* _EXERCISE DETAILS_
Gather each line of the entries below that includes "سازی".

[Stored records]
-----
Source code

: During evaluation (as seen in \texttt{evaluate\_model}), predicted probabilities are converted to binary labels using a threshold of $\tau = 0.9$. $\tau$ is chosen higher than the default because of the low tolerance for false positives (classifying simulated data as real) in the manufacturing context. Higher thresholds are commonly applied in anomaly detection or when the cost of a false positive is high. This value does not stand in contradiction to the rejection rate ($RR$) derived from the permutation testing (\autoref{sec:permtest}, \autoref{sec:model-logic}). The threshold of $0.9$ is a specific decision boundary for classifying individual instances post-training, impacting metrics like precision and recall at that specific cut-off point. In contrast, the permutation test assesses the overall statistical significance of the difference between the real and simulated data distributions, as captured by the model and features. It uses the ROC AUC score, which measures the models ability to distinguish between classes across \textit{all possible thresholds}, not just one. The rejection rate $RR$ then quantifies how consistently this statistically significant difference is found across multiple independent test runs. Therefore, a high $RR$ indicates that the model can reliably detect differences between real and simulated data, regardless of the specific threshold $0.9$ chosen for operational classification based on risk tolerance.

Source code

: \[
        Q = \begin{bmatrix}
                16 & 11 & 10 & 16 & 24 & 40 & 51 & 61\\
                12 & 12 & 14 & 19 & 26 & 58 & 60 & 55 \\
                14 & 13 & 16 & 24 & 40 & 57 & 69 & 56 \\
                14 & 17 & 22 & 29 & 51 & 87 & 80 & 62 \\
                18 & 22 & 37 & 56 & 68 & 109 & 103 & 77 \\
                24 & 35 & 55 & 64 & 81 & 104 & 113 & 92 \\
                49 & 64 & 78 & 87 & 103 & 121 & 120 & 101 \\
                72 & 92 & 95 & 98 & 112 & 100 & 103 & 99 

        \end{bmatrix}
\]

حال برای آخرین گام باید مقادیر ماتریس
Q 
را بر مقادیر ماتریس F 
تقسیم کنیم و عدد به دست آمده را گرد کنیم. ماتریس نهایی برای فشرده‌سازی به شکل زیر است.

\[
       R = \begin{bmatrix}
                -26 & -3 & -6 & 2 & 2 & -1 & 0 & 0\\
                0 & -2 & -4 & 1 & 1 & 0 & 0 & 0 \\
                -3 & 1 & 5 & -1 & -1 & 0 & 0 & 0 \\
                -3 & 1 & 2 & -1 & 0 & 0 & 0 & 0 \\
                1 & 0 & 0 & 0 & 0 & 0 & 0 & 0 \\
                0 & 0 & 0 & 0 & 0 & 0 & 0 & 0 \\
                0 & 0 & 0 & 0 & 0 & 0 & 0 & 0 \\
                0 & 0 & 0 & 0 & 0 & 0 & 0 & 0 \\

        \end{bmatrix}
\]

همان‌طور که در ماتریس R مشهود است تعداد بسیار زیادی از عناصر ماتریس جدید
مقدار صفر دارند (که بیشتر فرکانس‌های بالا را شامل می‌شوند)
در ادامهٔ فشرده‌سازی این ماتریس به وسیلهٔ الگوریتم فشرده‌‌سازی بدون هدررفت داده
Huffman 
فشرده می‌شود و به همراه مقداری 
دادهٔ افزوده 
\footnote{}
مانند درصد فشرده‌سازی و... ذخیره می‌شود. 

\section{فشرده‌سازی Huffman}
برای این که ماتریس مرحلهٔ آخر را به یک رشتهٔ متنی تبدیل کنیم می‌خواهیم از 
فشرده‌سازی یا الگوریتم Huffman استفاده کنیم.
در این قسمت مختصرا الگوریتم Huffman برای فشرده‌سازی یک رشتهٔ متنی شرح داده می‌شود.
-----
* _ANSWER SPACE_
تقسیم کنیم و عدد به دست آمده را گرد کنیم. ماتریس نهایی برای فشرده‌سازی به شکل زیر است.
در ادامهٔ فشرده‌سازی این ماتریس به وسیلهٔ الگوریتم فشرده‌‌سازی بدون هدررفت داده
مانند درصد فشرده‌سازی و... ذخیره می‌شود. 
\section{فشرده‌سازی Huffman}
فشرده‌سازی یا الگوریتم Huffman استفاده کنیم.
در این قسمت مختصرا الگوریتم Huffman برای فشرده‌سازی یک رشتهٔ متنی شرح داده می‌شود.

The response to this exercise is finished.